La modélisation des villes : une approche physique du phénomène urbain
Les villes surprennent et intéressent la communauté scientifique depuis longtemps. Alors que jusqu’à maintenant la loi de Zipf et le modèle de Gabaix semblaient répondre à la question de l’évolution démographique des villes, une nouvelle thèse, qui essaie d’appliquer les méthodes de physique à celle-ci, rectifie dans Nature la vision stochastique qui était admise et montre que la politique d’aménagement du territoire a un rôle majeur à jouer en la matière.
Au sein d’une large communauté scientifique, celle des économistes, des sociologues, des géographes et des historiens, les villes étonnent par leur existence. Cela n’a a priori rien d’évident et traduit un intérêt des individus à se regrouper. Les villes surprennent aussi parce qu’elles se ressemblent beaucoup, à travers les époques et les cultures, et ce malgré la multiplicité des individualités qui les sous-tendent. Les villes intéressent enfin parce qu’elles se développent au point de regrouper, depuis peu, la majorité de la population mondiale et d’être ainsi incontournables dans la compréhension des sociétés modernes.
Chacun sous son microscope méthodologique verra les villes à la lumière de sa formation. Pour l’archéologue, une ville est la trace brunie de quelques murs enfouis dans le sable. Pour l’historien, un ensemble de documents concordants qui traduisent en un lieu et en un temps une plaque d’activité commerciale ou intellectuelle particulièrement intense. Pour l’économiste, c’est un lieu d’échanges, d’innovation, un « marché » où se concrétise la théorie des rendements croissants et des économies d’échelle, qui traduisent l’intérêt qu’ont à se regrouper les individus. Pour le géographe, c’est une surface particulière des terres émergées, où d’aucuns ont fait le choix de s’installer.
Les physiciens ont leur mot à dire dans l’étude des phénomènes sociaux
La curiosité du phénomène urbain ainsi que les similitudes empiriques entre les villes du monde invitent à y rechercher des causes communes, un ensemble restreint de caractéristiques qui devraient, espère-t-on, expliquer pourquoi et comment les villes se développent. Si par un heureux hasard, dans la complexité apparente des sociétés humaines, ces caractéristiques minimales et universelles pouvaient aussi se quantifier, se réduire à quelques quantités numériques – population, richesse, surface au sol – dont les relations les unes avec les autres seraient simples, il y aurait également certainement matière à recherche pour le physicien.

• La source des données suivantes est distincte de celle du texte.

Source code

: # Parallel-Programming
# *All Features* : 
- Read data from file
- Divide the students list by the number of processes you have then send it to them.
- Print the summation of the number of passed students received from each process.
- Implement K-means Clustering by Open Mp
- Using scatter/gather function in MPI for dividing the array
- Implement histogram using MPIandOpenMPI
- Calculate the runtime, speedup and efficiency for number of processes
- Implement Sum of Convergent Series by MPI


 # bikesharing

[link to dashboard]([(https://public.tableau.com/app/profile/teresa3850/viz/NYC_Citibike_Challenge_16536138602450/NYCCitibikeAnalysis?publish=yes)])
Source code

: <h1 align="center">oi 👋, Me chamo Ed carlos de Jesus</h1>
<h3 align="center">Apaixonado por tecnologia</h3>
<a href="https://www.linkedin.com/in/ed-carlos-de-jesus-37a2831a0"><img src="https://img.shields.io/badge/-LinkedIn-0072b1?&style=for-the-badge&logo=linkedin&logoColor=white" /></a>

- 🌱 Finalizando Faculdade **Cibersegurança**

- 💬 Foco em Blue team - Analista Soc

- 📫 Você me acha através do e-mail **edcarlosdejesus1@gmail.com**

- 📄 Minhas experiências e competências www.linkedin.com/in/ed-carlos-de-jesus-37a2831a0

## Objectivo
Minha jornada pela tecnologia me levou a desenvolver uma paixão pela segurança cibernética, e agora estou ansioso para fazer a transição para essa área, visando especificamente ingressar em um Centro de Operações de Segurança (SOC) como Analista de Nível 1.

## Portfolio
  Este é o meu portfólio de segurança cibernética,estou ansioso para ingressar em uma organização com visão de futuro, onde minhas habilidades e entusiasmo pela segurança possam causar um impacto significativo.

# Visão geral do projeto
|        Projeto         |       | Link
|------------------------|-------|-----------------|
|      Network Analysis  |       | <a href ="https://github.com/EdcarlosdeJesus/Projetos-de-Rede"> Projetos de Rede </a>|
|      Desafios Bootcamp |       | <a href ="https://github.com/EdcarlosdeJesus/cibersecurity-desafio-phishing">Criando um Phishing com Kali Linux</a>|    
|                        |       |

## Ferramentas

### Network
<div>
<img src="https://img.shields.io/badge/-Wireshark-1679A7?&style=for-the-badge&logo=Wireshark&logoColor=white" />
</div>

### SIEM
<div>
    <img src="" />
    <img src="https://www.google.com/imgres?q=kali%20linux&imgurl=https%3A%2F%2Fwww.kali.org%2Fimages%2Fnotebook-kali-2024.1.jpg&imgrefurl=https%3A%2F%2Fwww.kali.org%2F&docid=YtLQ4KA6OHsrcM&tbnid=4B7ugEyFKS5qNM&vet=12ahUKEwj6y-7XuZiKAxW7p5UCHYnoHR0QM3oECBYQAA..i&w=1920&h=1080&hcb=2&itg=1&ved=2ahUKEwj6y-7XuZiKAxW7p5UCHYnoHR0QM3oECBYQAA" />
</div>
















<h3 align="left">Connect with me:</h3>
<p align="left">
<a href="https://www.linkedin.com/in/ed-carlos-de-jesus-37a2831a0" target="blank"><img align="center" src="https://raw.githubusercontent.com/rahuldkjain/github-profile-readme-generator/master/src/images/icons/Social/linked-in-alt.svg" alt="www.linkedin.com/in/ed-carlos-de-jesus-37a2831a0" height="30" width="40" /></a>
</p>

C’est en effet indéniablement le travail habituel d’un physicien de chercher, dans la complexité du monde, de ses interactions, de son imprédictibilité, à écrire des lois qui se veulent à la fois universelles et simples. Cette simplicité universelle doit se traduire par l’écriture d’équations, qui comportent le moins possible de paramètres, de degrés de liberté. Le physicien se différencie ainsi de l’économiste économètre. Derrière la corrélation, ou la causalité, il cherche à éliminer l’ajustable. Bien sûr cette approche, comme la physique habituelle, ne peut être qu’empirique. Seules les données urbaines réelles peuvent trancher entre la bonne théorie et la mauvaise.
Les théories de physique appliquées aux systèmes sociaux ne doivent donc pas seulement être logiques, elles doivent aussi être cohérentes avec les observations. Évidemment, il faut bien le reconnaître, on ne peut qu’admettre qu’il y ait des phénomènes sociaux qui ne se laisseront jamais mettre en équation. Une science des villes quantitative, physique, n’a pas vocation à tout expliquer ; elle n’y arriverait jamais. Elle restera toujours l’exception et non la règle.

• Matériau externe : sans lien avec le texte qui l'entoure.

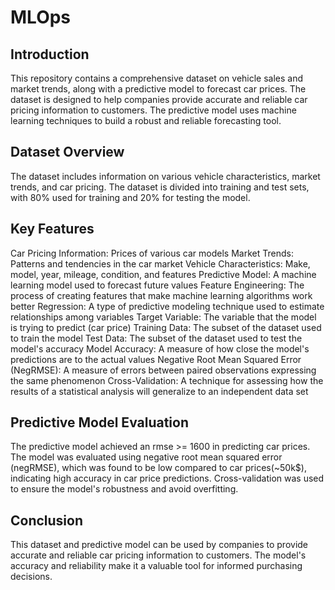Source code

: # MLOps


Introduction
---------------

This repository contains a comprehensive dataset on vehicle sales and market trends, along with a predictive model to forecast car prices. The dataset is designed to help companies provide accurate and reliable car pricing information to customers. The predictive model uses machine learning techniques to build a robust and reliable forecasting tool.

Dataset Overview
-------------------

The dataset includes information on various vehicle characteristics, market trends, and car pricing. The dataset is divided into training and test sets, with 80% used for training and 20% for testing the model.

Key Features
--------------

 Car Pricing Information: Prices of various car models
 Market Trends: Patterns and tendencies in the car market
 Vehicle Characteristics: Make, model, year, mileage, condition, and features
 Predictive Model: A machine learning model used to forecast future values
 Feature Engineering: The process of creating features that make machine learning algorithms work better
 Regression: A type of predictive modeling technique used to estimate relationships among variables
 Target Variable: The variable that the model is trying to predict (car price)
 Training Data: The subset of the dataset used to train the model
 Test Data: The subset of the dataset used to test the model's accuracy
 Model Accuracy: A measure of how close the model's predictions are to the actual values
 Negative Root Mean Squared Error (NegRMSE): A measure of errors between paired observations expressing the same phenomenon
 Cross-Validation: A technique for assessing how the results of a statistical analysis will generalize to an independent data set

Predictive Model Evaluation
-----------------------------

The predictive model achieved an rmse >= 1600 in predicting car prices. The model was evaluated using negative root mean squared error (negRMSE), which was found to be low compared to car prices(~50k$), indicating high accuracy in car price predictions. Cross-validation was used to ensure the model's robustness and avoid overfitting.

Conclusion
-------------

This dataset and predictive model can be used by companies to provide accurate and reliable car pricing information to customers. The model's accuracy and reliability make it a valuable tool for informed purchasing decisions.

Dans ma thèse, j’ai essayé de montrer comment appliquer ce raisonnement à un sujet précis : les dynamiques de populations urbaines.
La population permet d’en savoir plus sur de nombreux phénomènes urbains
L’étude de la population est la plus naturelle et conséquemment la plus ancienne des recherches urbaines. La population est une bonne variable pour mesurer l’importance – on pourrait dire le succès – d’une ville. Elle est d’abord assez facile à mesurer – pourvu qu’on se soit accordé sur les frontières de la ville – et les recensements de population urbains sont souvent anciens – ils remontent en France au Moyen Âge – et fiables. De plus, il est possible de relier facilement la population à tout un tas d’autres phénomènes urbains : richesse, crime, innovation, embouteillages, développement des transports en commun, etc.
Dans de nombreux cas, la relation entre population et autre variable d’intérêt est linéaire, ou proche de la linéarité. Lorsque ce n’est pas le cas, on peut facilement l’approximer par une loi de puissance de la forme Y Pβ. Lorsque la valeur de l’exposant β est supérieure à 1, on parle de rendements croissants : la variable augmente plus vite que la population, il y a un effet d’agglomération. Lorsqu’elle est plus petite que 1, on parle de rendements décroissants : l’accumulation d’habitants freine la variable d’intérêt.
“La population est une bonne variable pour mesurer l’importance et le succès d’une ville.”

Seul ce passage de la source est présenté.